# [Task prompt]
Only the lines from the beginning of the entries through the one that holds "based on $n=mi+1$ & $n = i + l$" may appear in the answer, written out exactly and free of pictures.

# [Material to process]
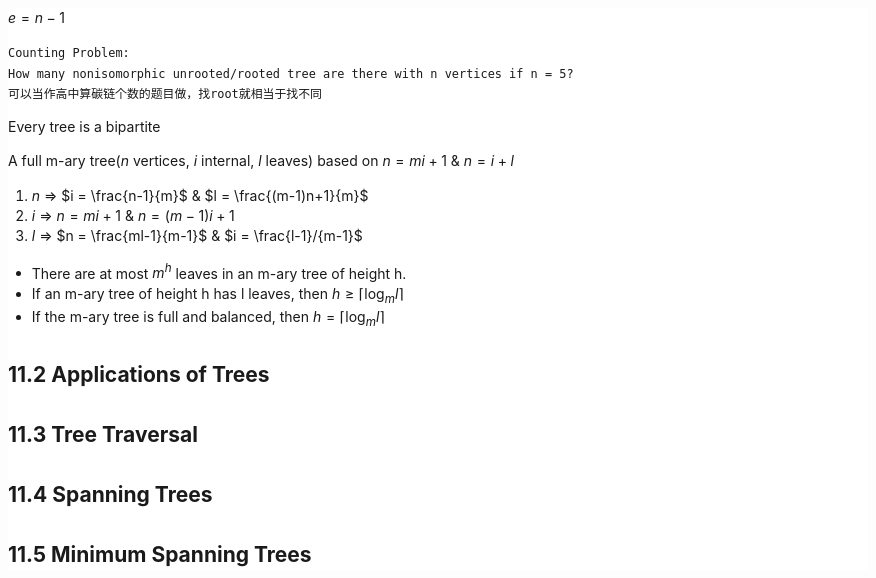 $e=n-1$

```ad-question
Counting Problem:
How many nonisomorphic unrooted/rooted tree are there with n vertices if n = 5?
可以当作高中算碳链个数的题目做，找root就相当于找不同
```

Every tree is a bipartite

A full m-ary tree($n$ vertices, $i$ internal, $l$ leaves)
based on $n=mi+1$ & $n = i + l$

1. $n$ => $i = \frac{n-1}{m}$ & $l = \frac{(m-1)n+1}{m}$
2. $i$ => $n=mi+1$ & $n = (m-1)i + 1$
3. $l$ => $n = \frac{ml-1}{m-1}$ & $i = \frac{l-1}/{m-1}$

- There are at most $m^h$ leaves in an m-ary tree of height h.
- If an m-ary tree of height h has l leaves, then $h \ge\lceil \log_ml \rceil$
- If the m-ary tree is full and balanced, then $h = \lceil \log_ml \rceil$

## 11.2 Applications of Trees

## 11.3 Tree Traversal

## 11.4 Spanning Trees

## 11.5 Minimum Spanning Trees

# [Answer to the problem]
 $e=n-1$

```ad-question
Counting Problem:
How many nonisomorphic unrooted/rooted tree are there with n vertices if n = 5?
可以当作高中算碳链个数的题目做，找root就相当于找不同
```

Every tree is a bipartite

A full m-ary tree($n$ vertices, $i$ internal, $l$ leaves)
based on $n=mi+1$ & $n = i + l$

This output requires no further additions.